2. Totalitarismus und Revolution
2.1 Die totale Herrschaft
2.1.1 Nationalismus
2.1.2 Imperialismus
2.1.3 Die Partei neuen Typs
2.1.4 Die Rolle der Geheimorganisationen
2.1.5 Die Bewegung
2.1.6 Totalitarismus
2.1.7 Apokalypse
2.1.8 Fazit
2.2 Die Revolution
2.2.1 Die Umwälzung und das Prozeßdenken
2.2.2 Die Räte
2.2.3 Zusammenfassung

3. Das Politische
3.1 Das Herstellen
3.1.1 Die Zweck-Mittel-Relation
3.1.2 Anfang und Ende
3.1.3 Die Subjekt-Objekt-Spaltung
3.1.4 Ein Beispiel
3.1.5 Das Problem der Herstellenskategorie
3.1.6 Der Triumph des Herstellens
3.1.7 Das Herstellen und das Politische
3.1.8 Zusammenfassung
3.2 Die Arbeit
3.3 Das Handeln
3.3.1 Handeln als Kausalität
3.3.2 Das politische Handeln
3.4 Exkurs: Theater
3.5 Die Gebürtigkeit
3.6 Das WER-EINER-IST
3.7 Die Macht und der Erscheinungsraum
3.8 Exkurs: Vertragstheorie und Feminismus
3.9 Unabsehbarkeit und Narrativität

4. Politik, Feldtheorie und Kommunikation
4.1 Feldtheorie
4.2 Informations- und Kommunikationstheorie
4.2.1 Shannon und Weaver
4.2.2 Erstmaligkeit und Bestätigung
4.3 Eine Feldtheorie der Kommunikation
4.4 Anwendung auf das Politische
4.4.1 Erstmaligkeit und Bestätigung im Politischen
4.4.2 Das Politische im Kommunikationsfeld
5. Zusammenfassung
6. Literatur

2.2.2 Die Räte


Zum Rätesystem äußert sich Hannah Arendt in Über die Revolution, Kapitel 4, Abschnitt 2, S. 327ff. Dort sagt sie zu den Räten:1

Seit 1789 haben sich in jeder Revolution spontan Räte gebildet, ohne daß irgendeiner der Beteiligten je wußte, daß es dies schon einmal gegeben hat, ohne daß es auch nur einem eingefallen wäre, was sich spontan ereignete, in Gedanken zu fassen.

und:2

Gerade die Abwesenheit von Kontinuität und Tradition, das Fehlen jeglichen organisierten und organisierenden Einflusses, unterstreicht die eindrucksvolle Gleichartigkeit des Phänomens selbst.

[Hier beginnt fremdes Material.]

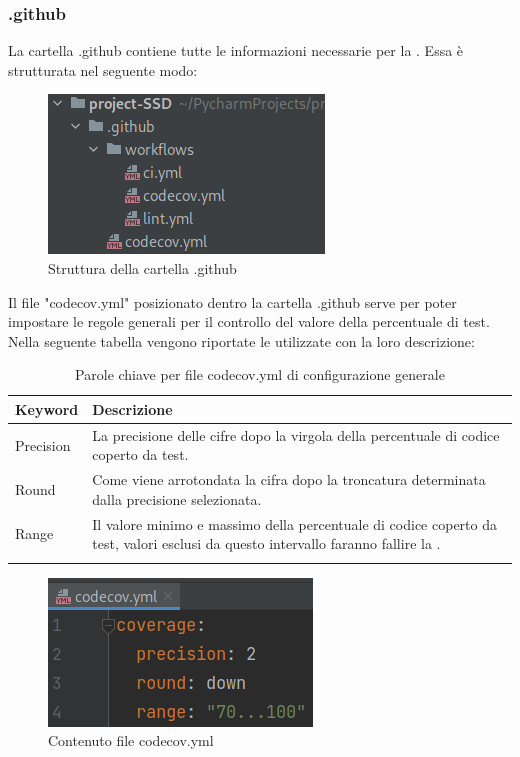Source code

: \subsubsection{.github}
La cartella .github contiene tutte le informazioni necessarie per la . Essa è strutturata nel seguente modo:
\begin{figure}[H]
    \centering
    \includegraphics[scale = 0.5]{components/img/struttura-cartella-dotgithub.png}
    \caption{Struttura della cartella .github}
    \label{fig:Struttura della cartella .github}
\end{figure}
Il file "codecov.yml" posizionato dentro la cartella .github serve per poter impostare le regole generali per il controllo del valore della percentuale di test. Nella seguente tabella vengono riportate le  utilizzate con la loro descrizione:
{
	\setlength{\freewidth}{\dimexpr\textwidth-1\tabcolsep}
	\renewcommand{\arraystretch}{1.5}
	\setlength{\aboverulesep}{0pt}
	\setlength{\belowrulesep}{0pt}
	\begin{longtable}{L{.15\freewidth} L{.60\freewidth}}
		\textbf{Keyword} & \textbf{Descrizione}\\
		\toprule
		\endhead	
		Precision & La precisione delle cifre dopo la virgola della percentuale di codice coperto da test.\\
		Round & Come viene arrotondata la cifra dopo la troncatura determinata dalla precisione selezionata.\\
		Range & Il valore minimo e massimo della percentuale di codice coperto da test, valori esclusi da questo intervallo faranno fallire la . \\
		\bottomrule
		\hiderowcolors
		\caption{Parole chiave per file codecov.yml di configurazione generale}
	\end{longtable}
}
\begin{figure}[H]
    \centering
    \includegraphics[scale = 0.5]{components/img/contenuto-github-codecov.png}
    \caption{Contenuto file codecov.yml}
    \label{fig:Contenuto file codecov.yml}
\end{figure}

Diese Aussagen interpretiere ich wie folgt:

Die Wissenschaft befaßt sich meistens mit Mengen von gleichartigen Phänomenen, die nicht durch Zufall zu erklären sind. Beispiele dafür sind das immer wieder gleichartige Herabfallen von Gegenständen in der Physik oder immer wieder gleichartig auftretende Pflanzen in der Botanik. Die Wiederholung von Gleichartigkeit wird entweder durch fortdauernde Prinzipien erklärt oder, wo das nicht ausreicht, zusätzlich durch die Übertragung von Information. Was das Herabfallen angeht, so wird dafür das fortdauernde Prinzip der Gravitation verantwortlich gemacht; die Gleichartigkeit von verschiedenen Pflanzen derselben Art wird durch die Übertragung von Information, in diesem Fall in der Form von Genen, erklärt. Die Fallbewegung eines Steines ist nicht davon abhängig, ob schon vorher Steine in dieser Art gefallen sind. Dagegen hängt das Wachstum einer Pflanze davon ab, ob schon vorher solche Pflanzen gewachsen sind. Normalerweise existiert eine Pflanze tatsächlich nur dann, wenn das der Fall ist. Die Pflanze kann nur wachsen, weil sie von einer gleichartigen Pflanze Information geerbt hat, die das Muster dieses Vorganges enthält. Ein Stein, der fällt, hat dagegen von keinem anderen Stein Informationen erhalten. Er kann höchstens einen Impuls, einen Anstoß bekommen, danach aber richtet sich sein Verhalten nach dem Gesetz der Schwerkraft, das gleichermaßen für alle Gegenstände gilt.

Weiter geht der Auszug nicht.